Comprendre la lutte étudiante, de 1969 à 2013, dans le contexte québécois 

Webmestre, Le Délit | Le Délit

La force d’un mouvement protestataire est de rallier plusieurs causes sociales dans un même but. C’est ce qu’a réussi le mouvement étudiant contre la hausse des frais de scolarité en 2012, et plusieurs années auparavant ce qu’a fait d’Opération McGill français, un mouvement marquant dans l’histoire du Québec.

Les médias de masse anglophones n’ont rien compris à 2012. La mauvaise couverture accordée au mouvement étudiant contre la hausse des frais n’émane pas nécessairement d’un mauvais journalisme,  mais plutôt d’une incompréhension du fait français, de la lutte nationaliste québécoise.

« Je ne comprends pas comment vous pouvez vous battre pour une hausse de 1625 dollars alors qu’aux États-Unis, on paye de 20 000 à 40 000 dollars ». Ce genre d’arguments est fondé sur la notion d’éducation en tant que produit de luxe et ne prend pas en compte la position de la culture québécoise en Amérique du Nord.
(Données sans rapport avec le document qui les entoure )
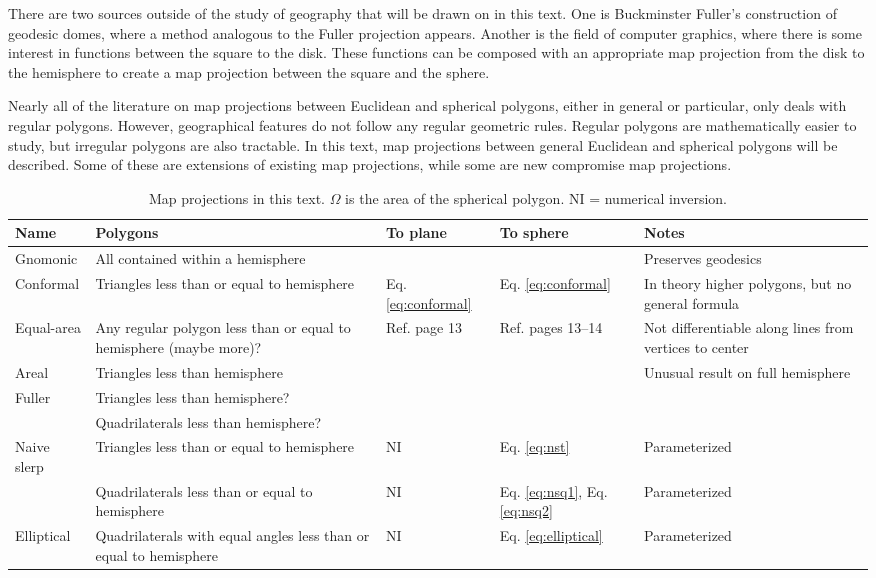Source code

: \documentclass{amsart}[12pt]
\begin{document}
There are two sources outside of the study of geography that will be drawn on
in this text. One is Buckminster Fuller's construction of geodesic domes, where
a method analogous to the Fuller projection appears.\cite{kenner} Another is
the field of computer graphics, where there is some interest in functions
between the square to the disk.\cite{fong15}\cite{fong18}
These functions can be composed with an appropriate map
projection from the disk to the hemisphere
to create a map projection between the square and the sphere.\cite{lambers}

Nearly all of the literature on map projections between Euclidean and spherical
polygons, either in general or particular, only deals with regular polygons.
However, geographical features do not follow any regular geometric rules.
Regular polygons are mathematically easier to study, but irregular polygons are
also tractable. In this text, map projections between general Euclidean and
spherical polygons will be described. Some of these are extensions of existing
map projections, while some are new compromise map projections.

\begin{table}
\begin{tabular}[]{l|p{4.5cm}p{1.4cm}p{1.4cm}p{5cm}}
  Name & Polygons & To plane & To sphere & Notes \\
  \hline
  Gnomonic & All contained within a hemisphere & & & Preserves geodesics \\
  \hline
  Conformal & Triangles less than or equal to hemisphere & Eq. \ref{eq:conformal} &
    Eq. \ref{eq:conformal} & In theory higher polygons, but no general formula\\
  \hline
  Equal-area & Any regular polygon less than or equal to hemisphere (maybe more)? &
  Ref. \cite{snyder92} page 13 & Ref. \cite{snyder92} pages 13--14&
    Not differentiable along lines from vertices to center \\
  \hline
  Areal & Triangles less than hemisphere & & &
    Unusual result on full hemisphere\\
  \hline
  Fuller & Triangles less than hemisphere? & &
    & \cite{kenner}\cite{gray94}\cite{gray95}\\
  & Quadrilaterals less than hemisphere? & & & \\
  \hline
  Naive slerp & Triangles less than or equal to hemisphere & NI &
  Eq. \ref{eq:nst}  & Parameterized\\
  & Quadrilaterals less than or equal to hemisphere & NI &
    Eq. \ref{eq:nsq1}, Eq. \ref{eq:nsq2} & Parameterized\\
  \hline
  Elliptical & Quadrilaterals with equal angles less than or equal to
    hemisphere &    NI & Eq. \ref{eq:elliptical}& Parameterized
\end{tabular}
\caption{Map projections in this text. $\Omega$ is the area of the spherical
polygon. NI = numerical inversion.}
\label{fig:projs}
\end{table}
\end{document}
Depuis les années 1960 et la publication du Rapport Parent, l’accessibilité aux études supérieures est une priorité de la lutte sociale québécoise.

Selon Marc Raboy,  professeur en Histoire de l’Art et Communication à McGill et étudiant lors de l’«Opération McGill », le Rapport proposait une « démocratisation » de l’institution scolaire. Le gel des frais de scolarité qu’il proposait n’était qu’une mesure transitoire, établie dans l’optique plus large de l’élimination complète de ces frais sur le long terme.

1 500 pages et près de 600 recommandations ; un symbole de la Révolution tranquille des années 60. L’accessibilité et la démocratisation du système d’éducation que le Rapport postule deviennent un point d’ancrage de la collectivité québécoise. Il marque une unification du système d’enseignement public en vue de faciliter le passage aux études supérieures – c’est comme cela que les Collèges d’enseignement général et professionnel (cégéps) voient le jour.

Ces institutions sont un échec à leur début. À cause d’un manque d’organisation du gouvernement, la première vague de diplomés des cégeps font face à un nombre très restreint de place dans les universités. « McGill français arrive en 1969 dans un contexte ou l’UdeM est la seule université francophone à Montréal », rappelle au Délit Roger Rashi, étudiant en sociologie à McGill de 1966 à 1970 et un des organisateurs de l’«Opération McGill ». En 1969 ce sont  « 10 000 étudiants des cégeps qui se sont fait dire qu’ils n’auraient pas de place à l’université ». McGill francais venait répondre à ce besoin-là.

Marée Humaine

Le 28 mars 1969, Le Mouvement pour l’intégration scolaire (MIS) organise une manifestation, exigeant la francisation de l’Université McGill.  L’«Opération McGill » est organisée, entre autres, par le jeune professeur de sciences politiques Stanley Gray, membre fondateur du MIS.

La marche débute au carré Saint-Louis et prend l’ouest sur la rue Sherbrooke. Une fois rendus au portail Roddick, les manifestants font face à un grand nombre d’agents de sécurité et au Service de police de la Ville Montréal,  appelé en renfort par l’administration de l’Université. Une courte  altercation avec les forces de l’ordre s’ensuit, sans incident majeur à déclarer.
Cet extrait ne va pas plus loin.